## AIM OF THE TASK
Extract the lines that carry the string "money" from the listing.

## TASK DATA

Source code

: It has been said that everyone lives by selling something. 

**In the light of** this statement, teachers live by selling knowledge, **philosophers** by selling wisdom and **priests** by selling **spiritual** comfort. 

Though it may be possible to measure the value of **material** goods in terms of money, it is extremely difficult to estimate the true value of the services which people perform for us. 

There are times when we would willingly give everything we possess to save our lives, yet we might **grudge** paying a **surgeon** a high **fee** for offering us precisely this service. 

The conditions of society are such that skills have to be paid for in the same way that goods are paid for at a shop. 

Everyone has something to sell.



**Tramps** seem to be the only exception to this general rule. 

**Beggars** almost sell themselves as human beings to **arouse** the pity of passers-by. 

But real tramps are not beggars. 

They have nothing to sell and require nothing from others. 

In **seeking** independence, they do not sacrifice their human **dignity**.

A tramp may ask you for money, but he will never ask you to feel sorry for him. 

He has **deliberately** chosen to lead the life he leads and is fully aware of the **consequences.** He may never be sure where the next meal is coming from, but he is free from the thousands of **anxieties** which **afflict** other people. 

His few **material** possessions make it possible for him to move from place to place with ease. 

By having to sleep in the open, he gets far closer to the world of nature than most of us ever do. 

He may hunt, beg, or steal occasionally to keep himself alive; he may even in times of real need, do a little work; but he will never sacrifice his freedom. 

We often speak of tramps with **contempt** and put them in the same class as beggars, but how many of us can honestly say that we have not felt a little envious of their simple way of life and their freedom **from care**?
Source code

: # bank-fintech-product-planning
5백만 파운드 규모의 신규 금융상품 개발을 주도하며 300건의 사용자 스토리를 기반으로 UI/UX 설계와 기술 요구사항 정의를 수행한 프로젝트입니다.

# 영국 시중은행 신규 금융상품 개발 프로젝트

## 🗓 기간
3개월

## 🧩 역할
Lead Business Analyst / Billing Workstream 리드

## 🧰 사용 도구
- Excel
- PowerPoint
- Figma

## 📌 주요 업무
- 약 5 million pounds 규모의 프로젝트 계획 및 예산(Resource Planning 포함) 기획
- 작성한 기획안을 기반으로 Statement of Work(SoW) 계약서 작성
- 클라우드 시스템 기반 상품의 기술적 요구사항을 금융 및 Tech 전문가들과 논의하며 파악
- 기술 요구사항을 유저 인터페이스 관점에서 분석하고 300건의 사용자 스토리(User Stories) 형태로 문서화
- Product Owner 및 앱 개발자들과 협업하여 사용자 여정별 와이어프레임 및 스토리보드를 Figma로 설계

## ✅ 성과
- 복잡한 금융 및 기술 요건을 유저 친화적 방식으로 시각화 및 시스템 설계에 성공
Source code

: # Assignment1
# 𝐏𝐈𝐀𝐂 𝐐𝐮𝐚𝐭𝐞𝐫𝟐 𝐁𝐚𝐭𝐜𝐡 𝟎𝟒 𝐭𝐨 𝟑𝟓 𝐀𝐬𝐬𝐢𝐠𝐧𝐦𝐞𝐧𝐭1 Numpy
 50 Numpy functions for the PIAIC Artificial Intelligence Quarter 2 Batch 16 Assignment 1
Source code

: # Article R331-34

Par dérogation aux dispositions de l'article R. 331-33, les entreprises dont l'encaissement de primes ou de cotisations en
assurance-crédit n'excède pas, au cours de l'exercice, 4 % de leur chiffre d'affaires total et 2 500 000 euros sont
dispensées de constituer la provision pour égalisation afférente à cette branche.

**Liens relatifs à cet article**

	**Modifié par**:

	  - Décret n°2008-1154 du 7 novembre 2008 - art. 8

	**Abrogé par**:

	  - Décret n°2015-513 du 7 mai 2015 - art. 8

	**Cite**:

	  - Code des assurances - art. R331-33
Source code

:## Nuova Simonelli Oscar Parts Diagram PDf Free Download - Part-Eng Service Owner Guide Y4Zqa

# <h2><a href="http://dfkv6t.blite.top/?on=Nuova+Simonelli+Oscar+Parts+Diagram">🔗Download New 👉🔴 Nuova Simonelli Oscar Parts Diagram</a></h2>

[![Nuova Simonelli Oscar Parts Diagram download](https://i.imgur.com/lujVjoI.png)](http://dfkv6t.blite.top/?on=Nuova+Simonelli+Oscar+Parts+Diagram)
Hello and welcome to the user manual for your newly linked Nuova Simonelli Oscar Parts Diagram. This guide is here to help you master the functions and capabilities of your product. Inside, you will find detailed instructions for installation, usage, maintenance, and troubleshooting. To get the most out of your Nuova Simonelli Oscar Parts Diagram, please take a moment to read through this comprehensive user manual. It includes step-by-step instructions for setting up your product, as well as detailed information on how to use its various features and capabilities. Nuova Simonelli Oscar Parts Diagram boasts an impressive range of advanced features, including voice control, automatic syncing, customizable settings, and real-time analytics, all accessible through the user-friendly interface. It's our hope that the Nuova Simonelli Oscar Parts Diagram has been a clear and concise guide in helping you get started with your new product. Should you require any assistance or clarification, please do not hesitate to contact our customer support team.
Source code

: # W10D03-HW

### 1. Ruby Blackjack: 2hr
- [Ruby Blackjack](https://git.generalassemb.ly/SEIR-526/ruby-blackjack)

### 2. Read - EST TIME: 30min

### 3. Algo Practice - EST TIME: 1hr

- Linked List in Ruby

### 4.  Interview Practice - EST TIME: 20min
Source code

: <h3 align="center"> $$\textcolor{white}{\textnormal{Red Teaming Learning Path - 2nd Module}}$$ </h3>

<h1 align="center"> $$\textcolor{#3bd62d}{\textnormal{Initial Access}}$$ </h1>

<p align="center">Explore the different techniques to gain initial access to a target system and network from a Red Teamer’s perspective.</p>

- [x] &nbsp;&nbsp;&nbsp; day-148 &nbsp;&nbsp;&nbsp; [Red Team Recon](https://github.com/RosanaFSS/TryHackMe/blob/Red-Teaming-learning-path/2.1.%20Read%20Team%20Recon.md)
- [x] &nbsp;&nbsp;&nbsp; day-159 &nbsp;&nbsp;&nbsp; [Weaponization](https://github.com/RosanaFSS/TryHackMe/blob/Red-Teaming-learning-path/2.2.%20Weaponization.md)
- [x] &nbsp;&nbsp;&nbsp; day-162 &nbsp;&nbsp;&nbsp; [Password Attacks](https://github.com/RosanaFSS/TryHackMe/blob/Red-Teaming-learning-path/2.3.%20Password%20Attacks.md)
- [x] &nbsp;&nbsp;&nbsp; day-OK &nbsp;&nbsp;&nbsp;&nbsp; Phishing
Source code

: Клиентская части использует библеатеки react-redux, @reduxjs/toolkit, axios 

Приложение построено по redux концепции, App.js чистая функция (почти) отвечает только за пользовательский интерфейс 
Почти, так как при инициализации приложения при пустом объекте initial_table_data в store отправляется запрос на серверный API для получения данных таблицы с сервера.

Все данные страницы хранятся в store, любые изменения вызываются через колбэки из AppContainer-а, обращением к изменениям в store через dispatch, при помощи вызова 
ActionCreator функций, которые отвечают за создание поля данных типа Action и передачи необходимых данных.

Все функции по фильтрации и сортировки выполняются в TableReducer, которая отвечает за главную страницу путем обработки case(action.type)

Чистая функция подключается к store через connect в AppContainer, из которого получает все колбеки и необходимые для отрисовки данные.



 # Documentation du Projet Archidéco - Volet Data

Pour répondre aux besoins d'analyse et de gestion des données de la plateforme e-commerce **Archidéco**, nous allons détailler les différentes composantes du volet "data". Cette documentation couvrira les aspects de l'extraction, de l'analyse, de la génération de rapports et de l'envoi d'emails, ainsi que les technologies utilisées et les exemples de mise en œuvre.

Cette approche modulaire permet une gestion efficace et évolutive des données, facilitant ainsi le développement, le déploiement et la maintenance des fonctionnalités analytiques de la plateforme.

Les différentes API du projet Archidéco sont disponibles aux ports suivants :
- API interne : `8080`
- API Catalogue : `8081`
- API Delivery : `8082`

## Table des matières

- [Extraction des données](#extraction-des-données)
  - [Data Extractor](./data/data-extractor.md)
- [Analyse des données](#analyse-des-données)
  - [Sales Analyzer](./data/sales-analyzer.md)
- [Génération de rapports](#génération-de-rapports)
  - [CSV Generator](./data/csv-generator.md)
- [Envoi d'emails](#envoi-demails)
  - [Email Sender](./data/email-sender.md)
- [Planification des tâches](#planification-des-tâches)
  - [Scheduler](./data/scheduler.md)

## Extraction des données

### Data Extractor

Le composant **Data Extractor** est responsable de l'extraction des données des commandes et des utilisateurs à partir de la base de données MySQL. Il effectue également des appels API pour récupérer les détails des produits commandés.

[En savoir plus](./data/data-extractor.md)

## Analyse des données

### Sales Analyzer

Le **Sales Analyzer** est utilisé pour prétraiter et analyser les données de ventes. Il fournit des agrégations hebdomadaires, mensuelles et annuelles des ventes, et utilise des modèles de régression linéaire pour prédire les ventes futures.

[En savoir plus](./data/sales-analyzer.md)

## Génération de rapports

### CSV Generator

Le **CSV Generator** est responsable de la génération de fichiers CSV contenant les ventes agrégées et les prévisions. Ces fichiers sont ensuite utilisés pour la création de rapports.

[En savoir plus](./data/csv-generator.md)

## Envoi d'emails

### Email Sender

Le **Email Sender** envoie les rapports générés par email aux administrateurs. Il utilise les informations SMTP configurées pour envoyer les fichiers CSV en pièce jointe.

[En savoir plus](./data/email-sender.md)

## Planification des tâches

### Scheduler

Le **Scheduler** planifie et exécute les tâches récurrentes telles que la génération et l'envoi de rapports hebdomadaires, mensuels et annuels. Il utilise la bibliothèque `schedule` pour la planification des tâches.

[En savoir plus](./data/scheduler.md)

## RESULT
Though it may be possible to measure the value of **material** goods in terms of money, it is extremely difficult to estimate the true value of the services which people perform for us. 
A tramp may ask you for money, but he will never ask you to feel sorry for him. 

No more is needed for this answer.